Puerto Rico needs to establish closer commercial ties with all countries throughout Latin America and the Caribbean by, among other things, playing up its importance as the gateway to the U.S. mainland, Ricardo Martinelli, president of the Republic of Panama said upon his arrival to the island Thursday.
Speaking to a select group of reporters, Martinelli further said Puerto Rico and his country have many things in common — commercially and culturally — that could set the foundation for a coming together of ideas and opinions.
Martinelli, who took office in July 2009, was on the island Thursday invited by Puerto Rico Chamber of Commerce to deliver a presentation on Puerto Rico’s potential in Central America during the opening night of the trade group’s annual convention.
“It’s very important for Puerto Rico to have a much more significant presence in all Latin American countries. Puerto Rico has everything, and hasn’t taken advantage of it. You’re Latin American and North American,” he said.
“Every country in Latin America wants to be like Puerto Rico, because you’re much closer to North America.

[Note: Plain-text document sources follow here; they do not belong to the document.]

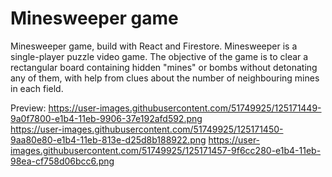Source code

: <h1>Minesweeper game</h1>

Minesweeper game, build with React and Firestore.
Minesweeper is a single-player puzzle video game. 
The objective of the game is to clear a rectangular board containing hidden "mines" or bombs without detonating any of them, with help from clues about the number of neighbouring mines in each field.

Preview:
https://user-images.githubusercontent.com/51749925/125171449-9a0f7800-e1b4-11eb-9906-37e192afd592.png
<br>
https://user-images.githubusercontent.com/51749925/125171450-9aa80e80-e1b4-11eb-813e-d25d8b188922.png
https://user-images.githubusercontent.com/51749925/125171457-9f6cc280-e1b4-11eb-98ea-cf758d06bcc6.png

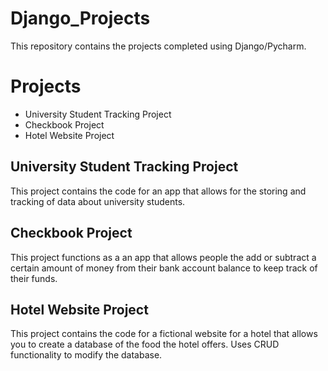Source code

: # Django_Projects
 This repository contains the projects completed using Django/Pycharm.
 
# Projects
* University Student Tracking Project
* Checkbook Project
* Hotel Website Project

## University Student Tracking Project
This project contains the code for an app that allows for the storing and tracking of data about university students.

##  Checkbook Project
This project functions as a an app that allows people the add or subtract a certain amount of money from their bank account balance to keep track of their funds. 

## Hotel Website Project
This project contains the code for a fictional website for a hotel that allows you to create a database of the food the hotel offers. Uses CRUD functionality to modify the database.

This island, not Miami, has to become the gateway for Latin American countries to get into the U.S.,” he said.
Meanwhile, he also said Puerto Rico could take several steps to tackle its high unemployment rate and spark an economic improvement, including providing incentives to the construction industry, which would have a positive multiplier effect.
“The private sector must be stimulated with clear rules and low taxes,” he said. “Providing incentives to the construction industry has a significant multiplier effect, as does supporting tourism.”
Running the government like a business
Martinelli, who prior to taking over the presidency of Panama was a successful businessman, has surrounded himself with other private-sector executives to run the government as if it were a corporation.
Without wasting much time, his administration signed off on a number of laws to improve the economy and create a better business climate in the country, where unemployment dropped to 4 percent this year from 14 percent in 1999.
Among other steps taken, Martinelli’s administration laid down “clear rules” for doing business that make it easier to set up shop there, closed fiscal loopholes and dropped taxes both at the corporate and individual levels, and granted tax exemptions to a broad swath of industries — including agriculture and construction — to jumpstart the economy.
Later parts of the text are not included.